Plain-text document sources
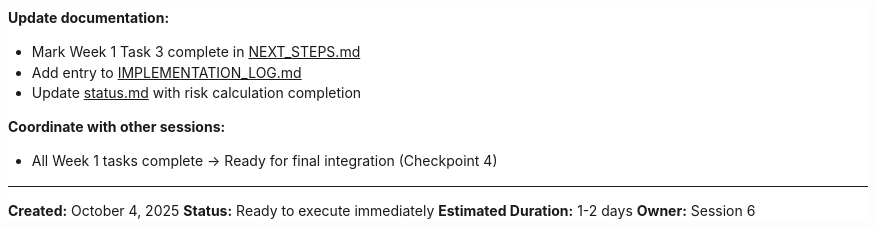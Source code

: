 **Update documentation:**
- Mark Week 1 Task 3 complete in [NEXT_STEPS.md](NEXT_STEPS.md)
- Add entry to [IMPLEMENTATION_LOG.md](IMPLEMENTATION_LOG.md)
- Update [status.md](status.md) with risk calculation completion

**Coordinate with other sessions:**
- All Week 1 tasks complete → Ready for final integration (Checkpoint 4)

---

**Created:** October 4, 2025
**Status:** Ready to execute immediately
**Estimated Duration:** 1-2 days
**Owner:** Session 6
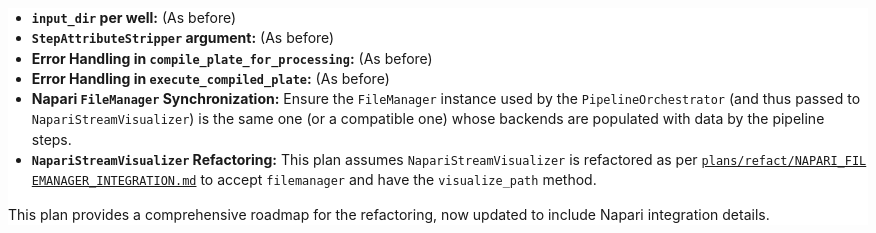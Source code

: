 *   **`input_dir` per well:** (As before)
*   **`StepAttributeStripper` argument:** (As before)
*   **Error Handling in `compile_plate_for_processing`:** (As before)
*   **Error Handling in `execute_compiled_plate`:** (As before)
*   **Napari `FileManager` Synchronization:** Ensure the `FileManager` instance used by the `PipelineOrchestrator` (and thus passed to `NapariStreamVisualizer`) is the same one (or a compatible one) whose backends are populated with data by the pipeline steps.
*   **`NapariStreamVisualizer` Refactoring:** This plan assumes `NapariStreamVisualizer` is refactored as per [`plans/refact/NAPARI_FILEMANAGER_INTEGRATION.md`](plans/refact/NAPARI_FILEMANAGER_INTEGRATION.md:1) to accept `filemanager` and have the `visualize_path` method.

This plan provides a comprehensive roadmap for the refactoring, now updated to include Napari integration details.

- [Work item]: Omit all pictures and repeat the rest of the records verbatim.

- [Exercise answer]:
Source code

: **Update documentation:**
- Mark Week 1 Task 3 complete in [NEXT_STEPS.md](NEXT_STEPS.md)
- Add entry to [IMPLEMENTATION_LOG.md](IMPLEMENTATION_LOG.md)
- Update [status.md](status.md) with risk calculation completion

**Coordinate with other sessions:**
- All Week 1 tasks complete → Ready for final integration (Checkpoint 4)

---

**Created:** October 4, 2025
**Status:** Ready to execute immediately
**Estimated Duration:** 1-2 days
**Owner:** Session 6
Source code

: *   **`input_dir` per well:** (As before)
*   **`StepAttributeStripper` argument:** (As before)
*   **Error Handling in `compile_plate_for_processing`:** (As before)
*   **Error Handling in `execute_compiled_plate`:** (As before)
*   **Napari `FileManager` Synchronization:** Ensure the `FileManager` instance used by the `PipelineOrchestrator` (and thus passed to `NapariStreamVisualizer`) is the same one (or a compatible one) whose backends are populated with data by the pipeline steps.
*   **`NapariStreamVisualizer` Refactoring:** This plan assumes `NapariStreamVisualizer` is refactored as per [`plans/refact/NAPARI_FILEMANAGER_INTEGRATION.md`](plans/refact/NAPARI_FILEMANAGER_INTEGRATION.md:1) to accept `filemanager` and have the `visualize_path` method.

This plan provides a comprehensive roadmap for the refactoring, now updated to include Napari integration details.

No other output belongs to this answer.